Your task>
Scan the entries for "Concurrency". Every line that holds it is to be copied.

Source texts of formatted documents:
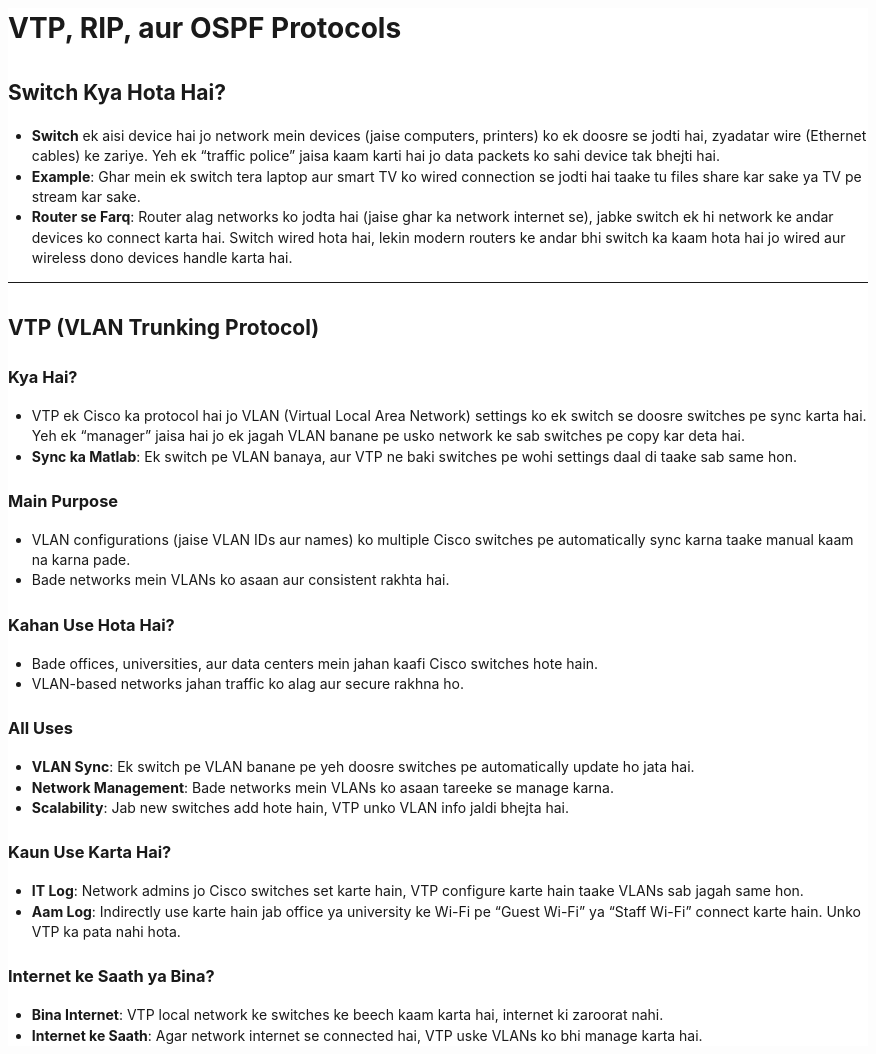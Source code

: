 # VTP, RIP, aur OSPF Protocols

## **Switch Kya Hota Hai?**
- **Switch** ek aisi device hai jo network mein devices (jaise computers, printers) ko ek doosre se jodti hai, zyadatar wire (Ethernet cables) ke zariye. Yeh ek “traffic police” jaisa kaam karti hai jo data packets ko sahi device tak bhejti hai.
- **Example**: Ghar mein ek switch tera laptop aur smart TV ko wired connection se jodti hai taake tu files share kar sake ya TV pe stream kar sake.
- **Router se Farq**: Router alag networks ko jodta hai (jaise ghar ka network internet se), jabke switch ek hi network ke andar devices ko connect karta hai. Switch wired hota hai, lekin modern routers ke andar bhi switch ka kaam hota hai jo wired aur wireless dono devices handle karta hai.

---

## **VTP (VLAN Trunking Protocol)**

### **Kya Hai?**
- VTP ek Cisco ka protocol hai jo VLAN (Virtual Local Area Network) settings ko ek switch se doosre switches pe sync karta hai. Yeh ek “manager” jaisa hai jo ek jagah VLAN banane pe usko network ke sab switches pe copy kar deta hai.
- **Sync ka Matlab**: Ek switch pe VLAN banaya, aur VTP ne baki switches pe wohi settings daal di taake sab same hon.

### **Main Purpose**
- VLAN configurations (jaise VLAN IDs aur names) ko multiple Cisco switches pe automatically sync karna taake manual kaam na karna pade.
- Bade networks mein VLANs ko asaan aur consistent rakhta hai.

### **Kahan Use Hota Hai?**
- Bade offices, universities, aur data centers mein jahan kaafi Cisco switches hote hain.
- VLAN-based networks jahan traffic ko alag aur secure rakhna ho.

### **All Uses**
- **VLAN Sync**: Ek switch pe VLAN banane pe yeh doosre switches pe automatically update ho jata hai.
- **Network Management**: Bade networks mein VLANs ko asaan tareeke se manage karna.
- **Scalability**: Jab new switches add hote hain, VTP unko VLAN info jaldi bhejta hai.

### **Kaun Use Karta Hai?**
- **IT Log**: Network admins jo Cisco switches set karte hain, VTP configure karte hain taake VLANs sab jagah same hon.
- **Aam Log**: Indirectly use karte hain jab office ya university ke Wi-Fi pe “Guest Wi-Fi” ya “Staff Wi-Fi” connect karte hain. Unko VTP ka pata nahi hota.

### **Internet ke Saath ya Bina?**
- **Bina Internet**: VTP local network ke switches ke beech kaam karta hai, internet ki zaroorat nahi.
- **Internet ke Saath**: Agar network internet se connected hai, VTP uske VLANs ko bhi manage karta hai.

==

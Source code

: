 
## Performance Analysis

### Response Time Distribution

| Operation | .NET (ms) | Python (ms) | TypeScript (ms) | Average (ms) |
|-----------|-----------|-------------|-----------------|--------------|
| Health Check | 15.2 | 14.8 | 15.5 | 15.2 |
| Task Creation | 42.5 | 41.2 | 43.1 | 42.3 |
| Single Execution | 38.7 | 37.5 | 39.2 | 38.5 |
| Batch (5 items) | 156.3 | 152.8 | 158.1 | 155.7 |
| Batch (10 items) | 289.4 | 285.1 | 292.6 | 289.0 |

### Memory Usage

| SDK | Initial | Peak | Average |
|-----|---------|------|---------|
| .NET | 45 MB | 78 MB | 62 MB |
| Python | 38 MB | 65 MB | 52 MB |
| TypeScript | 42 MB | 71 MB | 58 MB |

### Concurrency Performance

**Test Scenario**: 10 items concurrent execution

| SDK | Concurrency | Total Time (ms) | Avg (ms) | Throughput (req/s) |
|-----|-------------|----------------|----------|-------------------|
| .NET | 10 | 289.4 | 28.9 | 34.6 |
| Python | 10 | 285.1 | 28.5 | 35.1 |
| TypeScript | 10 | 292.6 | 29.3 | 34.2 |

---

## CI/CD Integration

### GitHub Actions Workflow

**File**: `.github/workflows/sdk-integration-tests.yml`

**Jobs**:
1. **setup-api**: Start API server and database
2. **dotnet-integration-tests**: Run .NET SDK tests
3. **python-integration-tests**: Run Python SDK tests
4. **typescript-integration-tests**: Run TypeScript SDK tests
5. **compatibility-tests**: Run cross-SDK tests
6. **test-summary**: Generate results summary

* * *

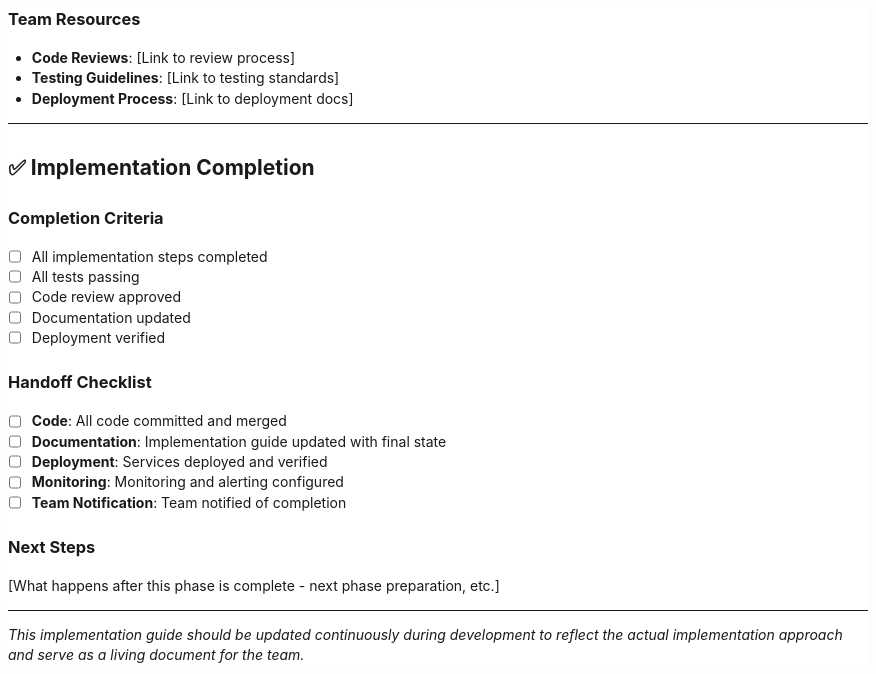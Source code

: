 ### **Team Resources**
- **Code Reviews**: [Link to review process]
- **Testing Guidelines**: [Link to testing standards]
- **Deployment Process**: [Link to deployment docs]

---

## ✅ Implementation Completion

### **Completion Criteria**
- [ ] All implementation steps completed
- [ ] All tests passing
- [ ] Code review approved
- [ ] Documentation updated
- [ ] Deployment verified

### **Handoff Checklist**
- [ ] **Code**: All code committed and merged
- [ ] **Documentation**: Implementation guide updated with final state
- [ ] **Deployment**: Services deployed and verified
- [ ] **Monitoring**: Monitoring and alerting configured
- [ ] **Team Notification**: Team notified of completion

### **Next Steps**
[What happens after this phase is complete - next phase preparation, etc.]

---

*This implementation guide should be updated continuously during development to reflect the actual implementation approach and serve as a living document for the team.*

Response area>
### Concurrency Performance
| SDK | Concurrency | Total Time (ms) | Avg (ms) | Throughput (req/s) |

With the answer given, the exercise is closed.